- _Assigned task_
Every entry below should be returned exactly as it appears, with pictures left out.

[Record excerpts Boundary: Start]

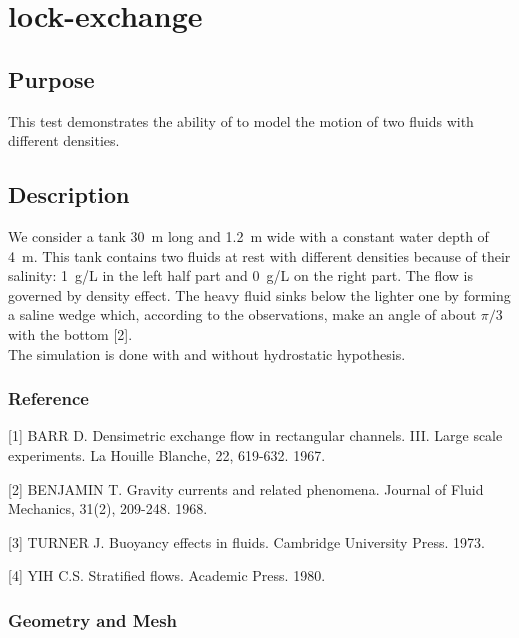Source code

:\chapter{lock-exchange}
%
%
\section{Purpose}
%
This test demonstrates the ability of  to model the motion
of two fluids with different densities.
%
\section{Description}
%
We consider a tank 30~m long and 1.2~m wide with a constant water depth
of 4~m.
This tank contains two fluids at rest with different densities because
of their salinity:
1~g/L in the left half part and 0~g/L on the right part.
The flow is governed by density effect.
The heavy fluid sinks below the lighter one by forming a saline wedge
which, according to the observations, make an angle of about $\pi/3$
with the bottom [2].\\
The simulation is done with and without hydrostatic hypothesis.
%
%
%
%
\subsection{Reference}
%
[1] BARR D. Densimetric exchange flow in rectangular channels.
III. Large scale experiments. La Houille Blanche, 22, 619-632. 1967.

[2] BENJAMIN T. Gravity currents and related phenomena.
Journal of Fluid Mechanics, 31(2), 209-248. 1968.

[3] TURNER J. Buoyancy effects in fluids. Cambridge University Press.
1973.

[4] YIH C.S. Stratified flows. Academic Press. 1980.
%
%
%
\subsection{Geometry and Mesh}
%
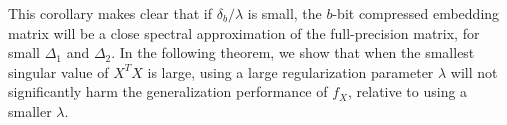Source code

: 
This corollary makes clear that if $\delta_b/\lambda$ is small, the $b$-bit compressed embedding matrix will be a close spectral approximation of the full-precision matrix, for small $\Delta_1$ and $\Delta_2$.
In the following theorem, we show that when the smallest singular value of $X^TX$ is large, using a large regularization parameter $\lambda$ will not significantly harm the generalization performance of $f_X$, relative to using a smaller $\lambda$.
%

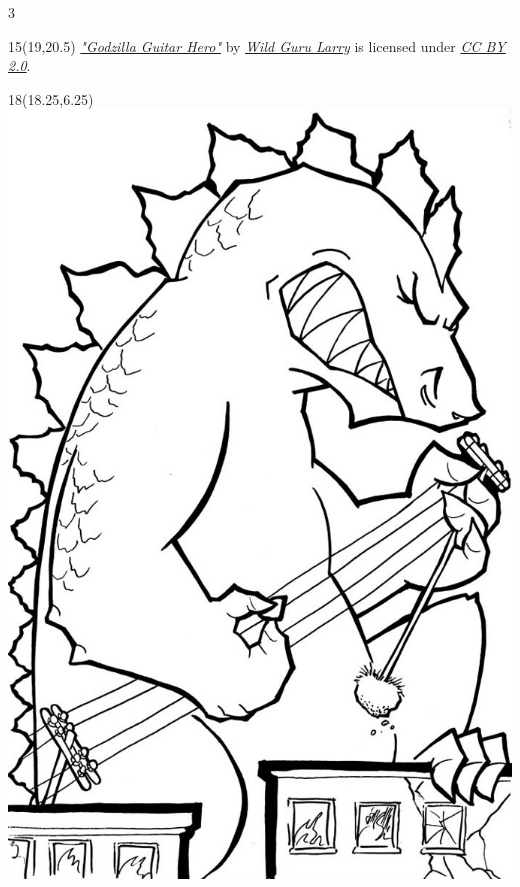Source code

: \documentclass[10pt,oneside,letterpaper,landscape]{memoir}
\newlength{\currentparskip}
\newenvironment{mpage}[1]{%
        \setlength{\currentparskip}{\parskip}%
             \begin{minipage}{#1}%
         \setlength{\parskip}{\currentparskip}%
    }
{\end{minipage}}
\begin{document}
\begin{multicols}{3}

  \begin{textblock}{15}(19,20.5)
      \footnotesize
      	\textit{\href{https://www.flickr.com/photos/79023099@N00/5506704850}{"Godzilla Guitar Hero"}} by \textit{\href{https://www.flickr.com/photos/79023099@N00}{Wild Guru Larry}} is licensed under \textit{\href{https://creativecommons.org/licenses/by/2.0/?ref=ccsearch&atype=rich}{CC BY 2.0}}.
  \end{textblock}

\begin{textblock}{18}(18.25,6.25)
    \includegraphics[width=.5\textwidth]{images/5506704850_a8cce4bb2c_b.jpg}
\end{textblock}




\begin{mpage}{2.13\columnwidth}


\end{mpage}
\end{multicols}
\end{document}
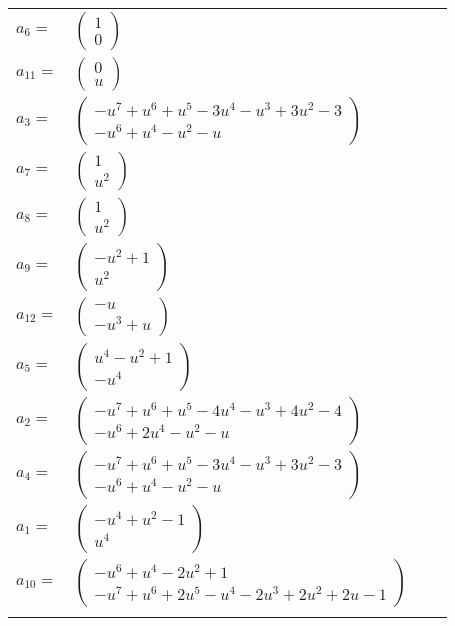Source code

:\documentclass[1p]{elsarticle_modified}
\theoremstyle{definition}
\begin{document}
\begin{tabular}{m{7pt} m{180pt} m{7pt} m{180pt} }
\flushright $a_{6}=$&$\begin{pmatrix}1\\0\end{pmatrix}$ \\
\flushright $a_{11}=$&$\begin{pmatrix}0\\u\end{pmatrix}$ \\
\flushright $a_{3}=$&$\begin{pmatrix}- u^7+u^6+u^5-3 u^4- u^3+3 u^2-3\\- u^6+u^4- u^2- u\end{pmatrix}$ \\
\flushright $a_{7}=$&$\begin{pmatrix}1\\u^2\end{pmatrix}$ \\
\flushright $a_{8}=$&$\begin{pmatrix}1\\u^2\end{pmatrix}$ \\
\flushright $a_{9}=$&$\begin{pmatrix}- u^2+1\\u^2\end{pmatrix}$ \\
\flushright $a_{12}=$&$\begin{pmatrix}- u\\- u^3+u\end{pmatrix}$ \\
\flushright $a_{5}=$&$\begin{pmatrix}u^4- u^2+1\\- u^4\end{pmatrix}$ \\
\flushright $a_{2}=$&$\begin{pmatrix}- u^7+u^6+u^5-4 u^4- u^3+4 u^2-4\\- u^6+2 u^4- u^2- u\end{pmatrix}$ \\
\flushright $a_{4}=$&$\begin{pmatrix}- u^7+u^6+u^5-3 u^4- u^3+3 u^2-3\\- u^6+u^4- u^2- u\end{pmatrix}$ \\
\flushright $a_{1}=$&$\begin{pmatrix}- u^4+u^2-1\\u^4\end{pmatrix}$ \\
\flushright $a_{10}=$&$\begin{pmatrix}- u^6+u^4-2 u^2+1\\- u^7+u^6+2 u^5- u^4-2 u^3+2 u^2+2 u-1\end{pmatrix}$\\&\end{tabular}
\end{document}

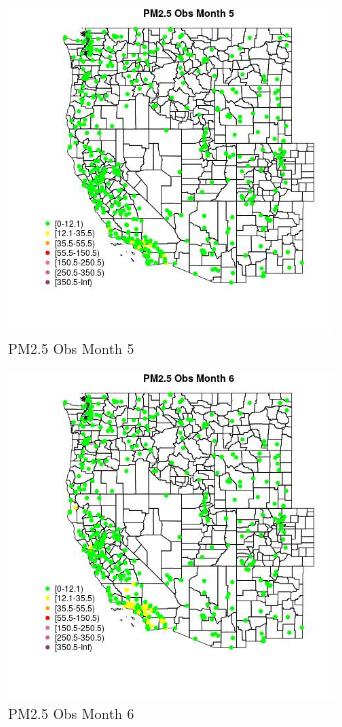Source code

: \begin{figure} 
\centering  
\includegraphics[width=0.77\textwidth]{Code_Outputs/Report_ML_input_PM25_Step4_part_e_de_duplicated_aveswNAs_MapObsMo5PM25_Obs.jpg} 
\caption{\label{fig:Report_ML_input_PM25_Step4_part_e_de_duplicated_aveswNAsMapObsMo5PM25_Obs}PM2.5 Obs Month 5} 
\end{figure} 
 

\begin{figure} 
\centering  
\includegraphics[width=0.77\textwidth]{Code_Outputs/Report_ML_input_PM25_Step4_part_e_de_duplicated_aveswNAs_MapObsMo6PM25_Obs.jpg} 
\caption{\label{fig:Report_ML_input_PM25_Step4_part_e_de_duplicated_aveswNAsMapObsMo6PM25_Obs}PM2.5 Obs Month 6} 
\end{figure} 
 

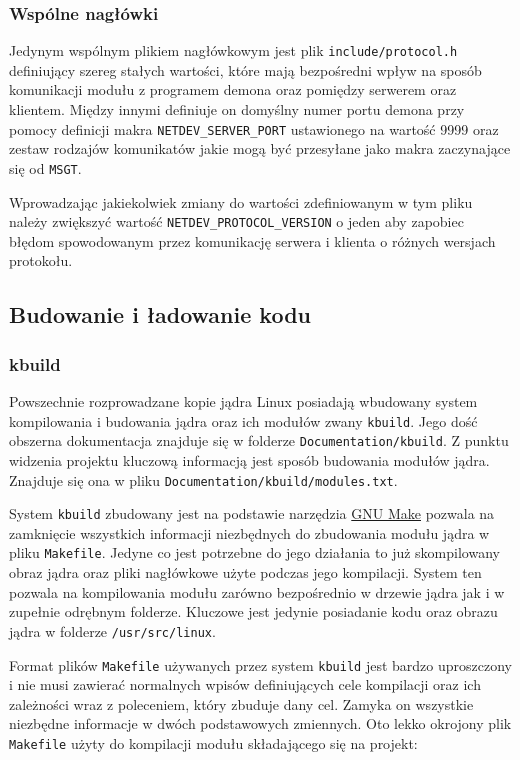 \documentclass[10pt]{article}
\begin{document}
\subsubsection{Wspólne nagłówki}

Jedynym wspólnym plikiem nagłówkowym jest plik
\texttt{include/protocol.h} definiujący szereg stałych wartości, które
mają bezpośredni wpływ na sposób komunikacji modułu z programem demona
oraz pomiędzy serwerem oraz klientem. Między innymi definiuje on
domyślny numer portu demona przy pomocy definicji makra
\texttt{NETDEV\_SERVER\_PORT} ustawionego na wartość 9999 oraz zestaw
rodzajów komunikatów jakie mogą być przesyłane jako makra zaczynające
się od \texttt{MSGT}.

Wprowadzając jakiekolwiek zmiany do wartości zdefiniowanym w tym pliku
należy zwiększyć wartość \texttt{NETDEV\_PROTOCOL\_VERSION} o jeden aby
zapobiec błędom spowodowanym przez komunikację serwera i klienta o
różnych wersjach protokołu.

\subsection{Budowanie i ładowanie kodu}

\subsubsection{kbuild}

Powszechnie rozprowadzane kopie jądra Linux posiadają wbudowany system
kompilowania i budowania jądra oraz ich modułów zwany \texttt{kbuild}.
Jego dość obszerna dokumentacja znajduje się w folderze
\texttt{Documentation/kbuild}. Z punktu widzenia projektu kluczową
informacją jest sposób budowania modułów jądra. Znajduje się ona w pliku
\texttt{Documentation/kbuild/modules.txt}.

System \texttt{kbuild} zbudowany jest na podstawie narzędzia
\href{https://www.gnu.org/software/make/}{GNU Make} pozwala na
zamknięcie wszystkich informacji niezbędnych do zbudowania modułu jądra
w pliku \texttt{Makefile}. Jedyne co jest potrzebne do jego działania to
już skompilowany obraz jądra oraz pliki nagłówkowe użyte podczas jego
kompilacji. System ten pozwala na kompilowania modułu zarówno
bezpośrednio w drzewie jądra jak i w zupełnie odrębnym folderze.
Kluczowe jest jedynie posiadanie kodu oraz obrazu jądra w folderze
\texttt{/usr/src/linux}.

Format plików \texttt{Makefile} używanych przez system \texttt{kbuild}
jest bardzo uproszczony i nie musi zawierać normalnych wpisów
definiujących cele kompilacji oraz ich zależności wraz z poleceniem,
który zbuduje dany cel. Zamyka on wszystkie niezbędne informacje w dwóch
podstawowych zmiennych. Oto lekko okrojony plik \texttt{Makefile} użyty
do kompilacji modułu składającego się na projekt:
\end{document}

[Record excerpts Boundary: End]

- _Written response_
Source code

:\chapter{lock-exchange}
%
%
\section{Purpose}
%
This test demonstrates the ability of  to model the motion
of two fluids with different densities.
%
\section{Description}
%
We consider a tank 30~m long and 1.2~m wide with a constant water depth
of 4~m.
This tank contains two fluids at rest with different densities because
of their salinity:
1~g/L in the left half part and 0~g/L on the right part.
The flow is governed by density effect.
The heavy fluid sinks below the lighter one by forming a saline wedge
which, according to the observations, make an angle of about $\pi/3$
with the bottom [2].\\
The simulation is done with and without hydrostatic hypothesis.
%
%
%
%
\subsection{Reference}
%
[1] BARR D. Densimetric exchange flow in rectangular channels.
III. Large scale experiments. La Houille Blanche, 22, 619-632. 1967.

[2] BENJAMIN T. Gravity currents and related phenomena.
Journal of Fluid Mechanics, 31(2), 209-248. 1968.

[3] TURNER J. Buoyancy effects in fluids. Cambridge University Press.
1973.

[4] YIH C.S. Stratified flows. Academic Press. 1980.
%
%
%
\subsection{Geometry and Mesh}
%
Source code

: 
This corollary makes clear that if $\delta_b/\lambda$ is small, the $b$-bit compressed embedding matrix will be a close spectral approximation of the full-precision matrix, for small $\Delta_1$ and $\Delta_2$.
In the following theorem, we show that when the smallest singular value of $X^TX$ is large, using a large regularization parameter $\lambda$ will not significantly harm the generalization performance of $f_X$, relative to using a smaller $\lambda$.
%

Source code

: \documentclass[10pt,oneside,letterpaper,landscape]{memoir}
\newlength{\currentparskip}
\newenvironment{mpage}[1]{%
        \setlength{\currentparskip}{\parskip}%
             \begin{minipage}{#1}%
         \setlength{\parskip}{\currentparskip}%
    }
{\end{minipage}}
\begin{document}
\begin{multicols}{3}

  \begin{textblock}{15}(19,20.5)
      \footnotesize
      	\textit{\href{https://www.flickr.com/photos/79023099@N00/5506704850}{"Godzilla Guitar Hero"}} by \textit{\href{https://www.flickr.com/photos/79023099@N00}{Wild Guru Larry}} is licensed under \textit{\href{https://creativecommons.org/licenses/by/2.0/?ref=ccsearch&atype=rich}{CC BY 2.0}}.
  \end{textblock}

\begin{textblock}{18}(18.25,6.25)
    \includegraphics[width=.5\textwidth]{images/5506704850_a8cce4bb2c_b.jpg}
\end{textblock}




\begin{mpage}{2.13\columnwidth}


\end{mpage}
\end{multicols}
\end{document}
Source code

:\documentclass[1p]{elsarticle_modified}
\theoremstyle{definition}
\begin{document}
\begin{tabular}{m{7pt} m{180pt} m{7pt} m{180pt} }
\flushright $a_{6}=$&$\begin{pmatrix}1\\0\end{pmatrix}$ \\
\flushright $a_{11}=$&$\begin{pmatrix}0\\u\end{pmatrix}$ \\
\flushright $a_{3}=$&$\begin{pmatrix}- u^7+u^6+u^5-3 u^4- u^3+3 u^2-3\\- u^6+u^4- u^2- u\end{pmatrix}$ \\
\flushright $a_{7}=$&$\begin{pmatrix}1\\u^2\end{pmatrix}$ \\
\flushright $a_{8}=$&$\begin{pmatrix}1\\u^2\end{pmatrix}$ \\
\flushright $a_{9}=$&$\begin{pmatrix}- u^2+1\\u^2\end{pmatrix}$ \\
\flushright $a_{12}=$&$\begin{pmatrix}- u\\- u^3+u\end{pmatrix}$ \\
\flushright $a_{5}=$&$\begin{pmatrix}u^4- u^2+1\\- u^4\end{pmatrix}$ \\
\flushright $a_{2}=$&$\begin{pmatrix}- u^7+u^6+u^5-4 u^4- u^3+4 u^2-4\\- u^6+2 u^4- u^2- u\end{pmatrix}$ \\
\flushright $a_{4}=$&$\begin{pmatrix}- u^7+u^6+u^5-3 u^4- u^3+3 u^2-3\\- u^6+u^4- u^2- u\end{pmatrix}$ \\
\flushright $a_{1}=$&$\begin{pmatrix}- u^4+u^2-1\\u^4\end{pmatrix}$ \\
\flushright $a_{10}=$&$\begin{pmatrix}- u^6+u^4-2 u^2+1\\- u^7+u^6+2 u^5- u^4-2 u^3+2 u^2+2 u-1\end{pmatrix}$\\&\end{tabular}
\end{document}

Source code

: \begin{figure} 
\centering  
\includegraphics[width=0.77\textwidth]{Code_Outputs/Report_ML_input_PM25_Step4_part_e_de_duplicated_aveswNAs_MapObsMo5PM25_Obs.jpg} 
\caption{\label{fig:Report_ML_input_PM25_Step4_part_e_de_duplicated_aveswNAsMapObsMo5PM25_Obs}PM2.5 Obs Month 5} 
\end{figure} 
 

\begin{figure} 
\centering  
\includegraphics[width=0.77\textwidth]{Code_Outputs/Report_ML_input_PM25_Step4_part_e_de_duplicated_aveswNAs_MapObsMo6PM25_Obs.jpg} 
\caption{\label{fig:Report_ML_input_PM25_Step4_part_e_de_duplicated_aveswNAsMapObsMo6PM25_Obs}PM2.5 Obs Month 6} 
\end{figure} 
 

 \documentclass[10pt]{article}
\begin{document}
\subsubsection{Wspólne nagłówki}

Jedynym wspólnym plikiem nagłówkowym jest plik
\texttt{include/protocol.h} definiujący szereg stałych wartości, które
mają bezpośredni wpływ na sposób komunikacji modułu z programem demona
oraz pomiędzy serwerem oraz klientem. Między innymi definiuje on
domyślny numer portu demona przy pomocy definicji makra
\texttt{NETDEV\_SERVER\_PORT} ustawionego na wartość 9999 oraz zestaw
rodzajów komunikatów jakie mogą być przesyłane jako makra zaczynające
się od \texttt{MSGT}.

Wprowadzając jakiekolwiek zmiany do wartości zdefiniowanym w tym pliku
należy zwiększyć wartość \texttt{NETDEV\_PROTOCOL\_VERSION} o jeden aby
zapobiec błędom spowodowanym przez komunikację serwera i klienta o
różnych wersjach protokołu.

\subsection{Budowanie i ładowanie kodu}

\subsubsection{kbuild}

Powszechnie rozprowadzane kopie jądra Linux posiadają wbudowany system
kompilowania i budowania jądra oraz ich modułów zwany \texttt{kbuild}.
Jego dość obszerna dokumentacja znajduje się w folderze
\texttt{Documentation/kbuild}. Z punktu widzenia projektu kluczową
informacją jest sposób budowania modułów jądra. Znajduje się ona w pliku
\texttt{Documentation/kbuild/modules.txt}.

System \texttt{kbuild} zbudowany jest na podstawie narzędzia
\href{https://www.gnu.org/software/make/}{GNU Make} pozwala na
zamknięcie wszystkich informacji niezbędnych do zbudowania modułu jądra
w pliku \texttt{Makefile}. Jedyne co jest potrzebne do jego działania to
już skompilowany obraz jądra oraz pliki nagłówkowe użyte podczas jego
kompilacji. System ten pozwala na kompilowania modułu zarówno
bezpośrednio w drzewie jądra jak i w zupełnie odrębnym folderze.
Kluczowe jest jedynie posiadanie kodu oraz obrazu jądra w folderze
\texttt{/usr/src/linux}.

Format plików \texttt{Makefile} używanych przez system \texttt{kbuild}
jest bardzo uproszczony i nie musi zawierać normalnych wpisów
definiujących cele kompilacji oraz ich zależności wraz z poleceniem,
który zbuduje dany cel. Zamyka on wszystkie niezbędne informacje w dwóch
podstawowych zmiennych. Oto lekko okrojony plik \texttt{Makefile} użyty
do kompilacji modułu składającego się na projekt:
\end{document}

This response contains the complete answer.